Phred quality score是用来测定DNA自动测序中每个核算的测序质量的。它最早是为了人类基因组计划中的程序Phred base calling而开发的。
- 公式
Q = -10 * log10(P)
<==> P = 10 ^(-Q/10)
这里Q为Phred quality score,P为base-calling的error probabilities(错误率)。
- 具体表格
Phred Quality Score | Probability of incorrect base call (错误率) | Base call accuracy(准确率) |
---|---|---|
10 | 十分之一(1 in 10) | 90% |
20 | 百分之一(1 in 100) | 99% |
30 | 千分之一(1 in 1000) | 99.9% |
40 | 万分之一(1 in 10,000) | 99.99% |
50 | 十万分之一(1 in 100,000 ) | 99.999% |
60 | 百万分之一(1 in 1,000,000) | 99.9999% |
Encoding of Quality score
类型 | Quality score范围 | ASCII范围 |
---|---|---|
Sanger format | 0 ~ 93(rarely exceeds 60) | 33 ~ 126(Phred+33) |
Solexa/Illumina 1.0 format | -5 ~ 40 | 59 ~ 104(Solexa+64) |
Illumina 1.3+ | 0 ~ 40 | 64 ~ 104(Phred+64) |
Illumina 1.5+ | 3 ~ 40 | 67 ~ 104(Phred+64) |
Illumina 1.8+ | 0 ~ 41 | 33 ~ 74(Phred+33) |
For raw reads, the range of scores will depend on the technology and the base caller used, but will typically be up to 41 for recent Illumina chemistry
对于原始的序列,质量值的范围取决于所用的技术和base caller,但是对于目前的Illumina技术,最多能达到41。

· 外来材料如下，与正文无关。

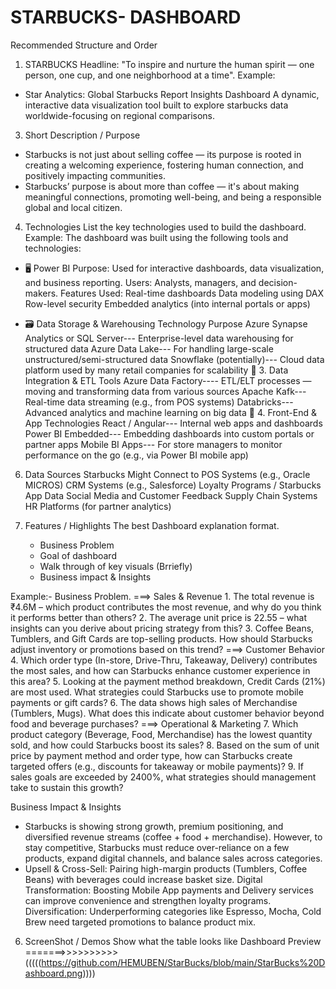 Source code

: # STARBUCKS- DASHBOARD
Recommended Structure and Order
1) STARBUCKS
Headline: "To inspire and nurture the human spirit — one person, one cup, and one neighborhood at a time".
Example:
* Star Analytics: Global Starbucks Report Insights Dashboard
A dynamic, interactive data visualization tool built to explore starbucks data worldwide-focusing on regional comparisons.

3) Short Description / Purpose
* Starbucks is not just about selling coffee — its purpose is rooted in creating a welcoming experience, fostering human connection, and positively impacting communities.
* Starbucks’ purpose is about more than coffee — it's about making meaningful connections, promoting well-being, and being a responsible global and local citizen.
     
4) Technologies
 List the key technologies used to build the dashboard.
Example:
The dashboard was built using the following tools and technologies:
* 🖥️ Power BI
   Purpose: Used for interactive dashboards, data visualization, and business reporting.
   Users: Analysts, managers, and decision-makers.
   Features Used:
   Real-time dashboards
   Data modeling using DAX
   Row-level security
   Embedded analytics (into internal portals or apps)
  
* 🗃️ Data Storage & Warehousing
          Technology Purpose
          Azure Synapse Analytics or SQL Server---	Enterprise-level data warehousing for structured data
          Azure Data Lake--- For handling large-scale unstructured/semi-structured data
          Snowflake (potentially)--- Cloud data platform used by many retail companies for scalability
   🔄 3. Data Integration & ETL Tools
          Azure Data Factory---- ETL/ELT processes — moving and transforming data from various sources
          Apache Kafk--- Real-time data streaming (e.g., from POS systems)
          Databricks--- Advanced analytics and machine learning on big data
   📲 4. Front-End & App Technologies
          React / Angular--- Internal web apps and dashboards
          Power BI Embedded--- Embedding dashboards into custom portals or partner apps
          Mobile BI Apps--- For store managers to monitor performance on the go (e.g., via Power BI mobile app)
   
6) Data Sources Starbucks Might Connect to
   POS Systems (e.g., Oracle MICROS)
   CRM Systems (e.g., Salesforce)
   Loyalty Programs / Starbucks App Data
   Social Media and Customer Feedback
   Supply Chain Systems
   HR Platforms (for partner analytics)

7) Features / Highlights
   The best Dashboard explanation format.
   * Business Problem
   * Goal of dashboard
   * Walk through of key visuals (Brriefly)
   * Business impact & Insights

Example:-
  Business Problem.
  ===> Sales & Revenue
        1. The total revenue is ₹4.6M – which product contributes the most revenue, and why do you think it performs better than others?
        2. The average unit price is 22.55 – what insights can you derive about pricing strategy from this?
        3. Coffee Beans, Tumblers, and Gift Cards are top-selling products. How should Starbucks adjust inventory or promotions based on this trend?
  ===> Customer Behavior
        4. Which order type (In-store, Drive-Thru, Takeaway, Delivery) contributes the most sales, and how can Starbucks enhance customer experience in this area?
        5. Looking at the payment method breakdown, Credit Cards (21%) are most used. What strategies could Starbucks use to promote mobile payments or gift cards?
        6. The data shows high sales of Merchandise (Tumblers, Mugs). What does this indicate about customer behavior beyond food and beverage purchases?
  ===> Operational & Marketing
        7. Which product category (Beverage, Food, Merchandise) has the lowest quantity sold, and how could Starbucks boost its sales?
        8. Based on the sum of unit price by payment method and order type, how can Starbucks create targeted offers (e.g., discounts for takeaway or mobile payments)?
        9. If sales goals are exceeded by 2400%, what strategies should management take to sustain this growth?

Business Impact & Insights
   * Starbucks is showing strong growth, premium positioning, and diversified revenue streams (coffee + food + merchandise). However, to stay competitive, Starbucks must reduce over-reliance on a few products, 
     expand digital channels, and balance sales across categories.
   * Upsell & Cross-Sell: Pairing high-margin products (Tumblers, Coffee Beans) with beverages could increase basket size.
     Digital Transformation: Boosting Mobile App payments and Delivery services can improve convenience and strengthen loyalty programs.
     Diversification: Underperforming categories like Espresso, Mocha, Cold Brew need targeted promotions to balance product mix.

6) ScreenShot / Demos
   Show what the table looks like
   Dashboard Preview =======>>>>>>>>>> (((((https://github.com/HEMUBEN/StarBucks/blob/main/StarBucks%20Dashboard.png))))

另外,常用软件FastQC和Trimmomatic均可以自动判断encoding的。
因此,质量值BBBBCCCC?<A?BC?7@@???????DBBA@@@@A@@
:
- 若采用Phred+64编码,应该为
2,2,2,6,6,6,6,6,6,6,6,6,6,9,9,9,9,9,9,9,9,9,9,9,9,9,9,2,6,9,9,9,9,9,9,9,9,9,9,9,9,9,9,9,9,9,9,9,9,9,9,9,9,9,9,6,6,6,6,6,6,6,6,6,6,2,6,6,6,6,6,6,6,6,6,6,6,6,6,6,6,6,6,6,6,6,6,6,6,6,6,6,2,6,6,6,6,6,6,6
- 若采用Phred+32编码,应该为
33,33,33,37,37,37,37,37,37,37,37,37,37,40,40,40,40,40,40,40,40,40,40,40,40,40,40,33,37,40,40,40,40,40,40,40,40,40,40,40,40,40,40,40,40,40,40,40,40,40,40,40,40,40,40,37,37,37,37,37,37,37,37,37,37,33,37,37,37,37,37,37,37,37,37,37,37,37,37,37,37,37,37,37,37,37,37,37,37,37,37,37,33,37,37,37,37,37,37,37
故,很明显,使用的是“Phred+32”编码,且质量值均大于30,错误率均小于千分之一,准确率大于99.9%。
ASCII
ASCII(American Standand Code for Information Interchange),是一套计算机编码系统。